* **ABOUT THIS TASK**: The stretch wanted below opens at the line containing "up using, but" and closes at the line containing "6) <docker-host-ip>:8888/?token=...%". Please return it exactly, with no other lines.
· · · · · · ·
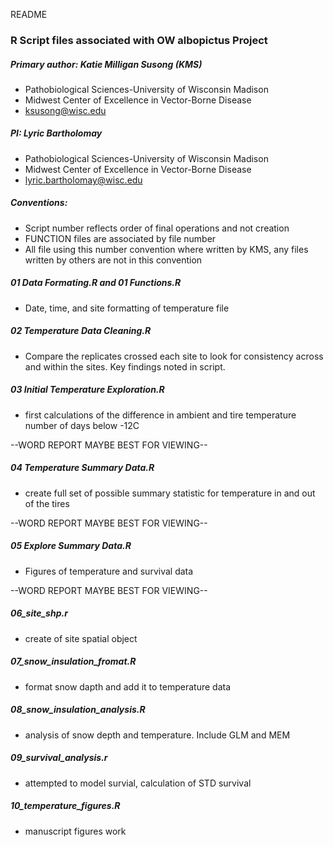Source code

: README

### R Script files associated with OW albopictus Project

##### Primary author: Katie Milligan Susong (KMS)
- Pathobiological Sciences-University of Wisconsin Madison
- Midwest Center of Excellence in Vector-Borne Disease
- ksusong@wisc.edu
##### PI: Lyric Bartholomay
- Pathobiological Sciences-University of Wisconsin Madison
- Midwest Center of Excellence in Vector-Borne Disease
- lyric.bartholomay@wisc.edu

##### Conventions:
- Script number reflects order of final operations and not creation
- FUNCTION files are associated by file number
- All file using this number convention where written by KMS, any files written by others are not in this convention 


##### 01 Data Formating.R and 01 Functions.R
- Date, time, and site formatting of temperature file

##### 02 Temperature Data Cleaning.R
- Compare the replicates crossed each site to look for consistency across
and within the sites. Key findings noted in script.
  

##### 03 Initial Temperature Exploration.R
  - first calculations of the difference in ambient and tire temperature 
  number of days below -12C 
  
  --WORD REPORT MAYBE BEST FOR VIEWING--
  
##### 04 Temperature Summary Data.R
  - create full set of possible summary statistic for temperature in and out of the tires
  
  --WORD REPORT MAYBE BEST FOR VIEWING--
  
##### 05 Explore Summary Data.R
   - Figures of temperature and survival data 
  
  --WORD REPORT MAYBE BEST FOR VIEWING--
  
##### 06_site_shp.r
  - create of site spatial object
  
##### 07_snow_insulation_fromat.R
  - format snow dapth and add it to temperature data
  
##### 08_snow_insulation_analysis.R
  - analysis of snow depth and temperature. Include GLM and MEM 
  
##### 09_survival_analysis.r
  - attempted to model survial, calculation of STD survival
  
##### 10_temperature_figures.R
  - manuscript figures work 
  

  
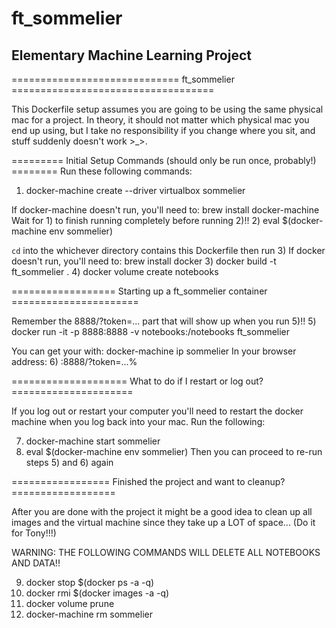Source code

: # ft_sommelier

## Elementary Machine Learning Project

 ============================= ft_sommelier ===================================

 This Dockerfile setup assumes you are going to be using the same physical
 mac for a project. In theory, it should not matter which physical mac you end
 up using, but I take no responsibility if you change where you sit, and stuff
 suddenly doesn't work >_>.

 ========= Initial Setup Commands (should only be run once, probably!) ========
Run these following commands:
 1) docker-machine create --driver virtualbox sommelier

If docker-machine doesn't run, you'll need to: brew install docker-machine
 Wait for 1) to finish running completely before running 2)!!
 2) eval $(docker-machine env sommelier)

`cd` into the whichever directory contains this Dockerfile then run 3)
 If docker doesn't run, you'll need to: brew install docker
 3) docker build -t ft_sommelier .
 4) docker volume create notebooks

 ================== Starting up a ft_sommelier container ======================

 Remember the 8888/?token=... part that will show up when you run 5)!!
 5) docker run -it -p 8888:8888 -v notebooks:/notebooks ft_sommelier

 You can get your <docker-host-ip> with: docker-machine ip sommelier
 In your browser address:
 6) <docker-host-ip>:8888/?token=...%

 ==================== What to do if I restart or log out? =====================

 If you log out or restart your computer you'll need to restart the
 docker machine when you log back into your mac. Run the following:

 7) docker-machine start sommelier
 8) eval $(docker-machine env sommelier)
 Then you can proceed to re-run steps 5) and 6) again

 ================= Finished the project and want to cleanup? ==================

 After you are done with the project it might be a good idea to clean up all
 images and the virtual machine since they take up a LOT of space...
 (Do it for Tony!!!)

 WARNING: THE FOLLOWING COMMANDS WILL DELETE ALL NOTEBOOKS AND DATA!!

 9) docker stop $(docker ps -a -q)
 10) docker rmi $(docker images -a -q)
 11) docker volume prune
 12) docker-machine rm sommelier
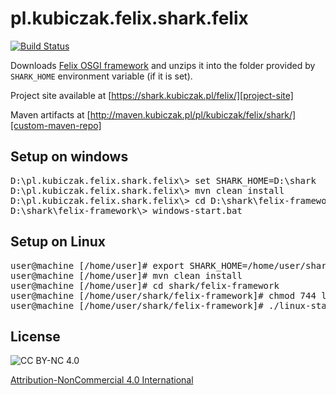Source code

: 
pl.kubiczak.felix.shark.felix
==============================

[![Build Status](https://travis-ci.org/wiiitek/pl.kubiczak.felix.shark.felix.svg?branch=master)](https://travis-ci.org/wiiitek/pl.kubiczak.felix.shark.felix)


Downloads [Felix OSGI framework][felix-framework] and unzips it
into the folder provided by `SHARK_HOME` environment variable (if it is set).

Project site available at [https://shark.kubiczak.pl/felix/][project-site]

Maven artifacts at [http://maven.kubiczak.pl/pl/kubiczak/felix/shark/][custom-maven-repo]


Setup on windows
----------------

<pre>
D:\pl.kubiczak.felix.shark.felix\> set SHARK_HOME=D:\shark
D:\pl.kubiczak.felix.shark.felix\> mvn clean install
D:\pl.kubiczak.felix.shark.felix\> cd D:\shark\felix-framework
D:\shark\felix-framework\> windows-start.bat
</pre>


Setup on Linux
--------------

<pre>
user@machine [/home/user]# export SHARK_HOME=/home/user/shark
user@machine [/home/user]# mvn clean install
user@machine [/home/user]# cd shark/felix-framework
user@machine [/home/user/shark/felix-framework]# chmod 744 linux-start.sh
user@machine [/home/user/shark/felix-framework]# ./linux-start.sh
</pre>


License
-------

![CC BY-NC 4.0](https://licensebuttons.net/l/by-nc/4.0/88x31.png "Attribution-NonCommercial 4.0 International")

[Attribution-NonCommercial 4.0 International][license]

[license]: http://creativecommons.org/licenses/by-nc/4.0/
[project-site]: https://shark.kubiczak.pl/felix/
[custom-maven-repo]: http://maven.kubiczak.pl/pl/kubiczak/felix/shark/
[felix-framework]: http://felix.apache.org/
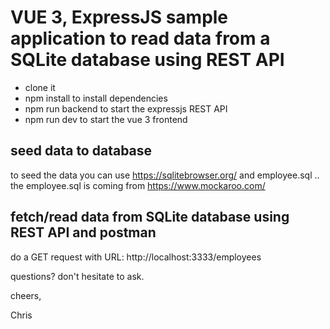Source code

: # VUE 3, ExpressJS sample application to read data from a SQLite database using REST API

- clone it
- npm install to install dependencies
- npm run backend to start the expressjs REST API
- npm run dev to start the vue 3 frontend 

## seed data to database

to seed the data you can use https://sqlitebrowser.org/ and employee.sql .. the employee.sql is coming from https://www.mockaroo.com/  

## fetch/read data from SQLite database using REST API and postman

do a GET request with URL: http://localhost:3333/employees  

questions? don't hesitate to ask.  

cheers, 

Chris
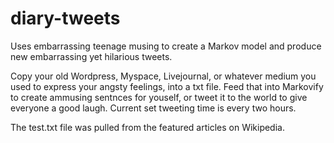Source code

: # diary-tweets
Uses embarrassing teenage musing to create a Markov model and produce new embarrassing yet hilarious tweets. 

Copy your old Wordpress, Myspace, Livejournal, or whatever medium you used to express your angsty feelings, into a txt file. 
Feed that into Markovify to create ammusing sentnces for youself, or tweet it to the world to give everyone a good laugh. Current
set tweeting time is every two hours.

The test.txt file was pulled from the featured articles on Wikipedia. 
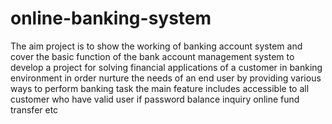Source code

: # online-banking-system
The aim project is to show the working of banking account system and cover the basic function of the bank account management  system to develop a project for solving financial applications of a customer in banking environment in order nurture the needs of an end user by providing various ways to perform banking task the main feature includes accessible to all customer who have valid user if password balance inquiry online fund transfer etc 
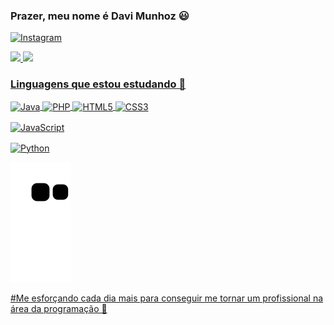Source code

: ###  Prazer, meu nome é Davi Munhoz 😃

[![Instagram](https://img.shields.io/badge/Instagram-%23E4405F.svg?style=for-the-badge&logo=Instagram&logoColor=white)](https://www.instagram.com/zixx.zl/)

<div>
<a href = "https://github.com/DaviMunhoz1005">

<img height = "220em" src = "https://github-readme-stats.vercel.app/api?username=DaviMunhoz1005&show_icons=true&theme=synthwave"/>

<img height = "120em" src = "https://github-readme-stats.vercel.app/api/top-langs/?username=DaviMunhoz1005&layout=compact&theme=synthwave"/>

<div/>

### Linguagens que estou estudando 💼

<div style="display: inline_block">

  <img align = "center" alt = "Java" height = "50" width = "50" src = "https://cdn.jsdelivr.net/gh/devicons/devicon/icons/java/java-original-wordmark.svg"/>
  
  <img align = "center" alt = "PHP" height = "50" width = "50" src = "https://cdn.jsdelivr.net/gh/devicons/devicon/icons/php/php-original.svg"/>
  
  <img align = "center" alt = "HTML5" height = "50" width = "50" src = "https://cdn.jsdelivr.net/gh/devicons/devicon/icons/html5/html5-original-wordmark.svg"/>
  
  <img align = "center" alt = "CSS3" height = "50" width = "50" src = "https://cdn.jsdelivr.net/gh/devicons/devicon/icons/css3/css3-original-wordmark.svg"/>
  
  <img align = "center" alt = "JavaScript" height = "50" width = "50" src =
  "https://cdn.jsdelivr.net/gh/devicons/devicon/icons/javascript/javascript-original.svg"/>
  
  <img align = "center" alt = "Python" height = "50" width = "50" src = "https://cdn.jsdelivr.net/gh/devicons/devicon/icons/python/python-original-wordmark.svg"/>
  
<div/> 
  
![Snake animation](https://github.com/DaviMunhoz1005/DaviMunhoz1005/blob/output/github-contribution-grid-snake.svg)
  
#Me esforçando cada dia mais para conseguir me tornar um profissional na área da programação 🤩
· · · · · · ·
* **SOLUTION TO THE PROBLEM**:
 up using, but I take no responsibility if you change where you sit, and stuff
 suddenly doesn't work >_>.

 ========= Initial Setup Commands (should only be run once, probably!) ========
Run these following commands:
 1) docker-machine create --driver virtualbox sommelier

If docker-machine doesn't run, you'll need to: brew install docker-machine
 Wait for 1) to finish running completely before running 2)!!
 2) eval $(docker-machine env sommelier)

`cd` into the whichever directory contains this Dockerfile then run 3)
 If docker doesn't run, you'll need to: brew install docker
 3) docker build -t ft_sommelier .
 4) docker volume create notebooks

 ================== Starting up a ft_sommelier container ======================

 Remember the 8888/?token=... part that will show up when you run 5)!!
 5) docker run -it -p 8888:8888 -v notebooks:/notebooks ft_sommelier

 You can get your <docker-host-ip> with: docker-machine ip sommelier
 In your browser address:
 6) <docker-host-ip>:8888/?token=...%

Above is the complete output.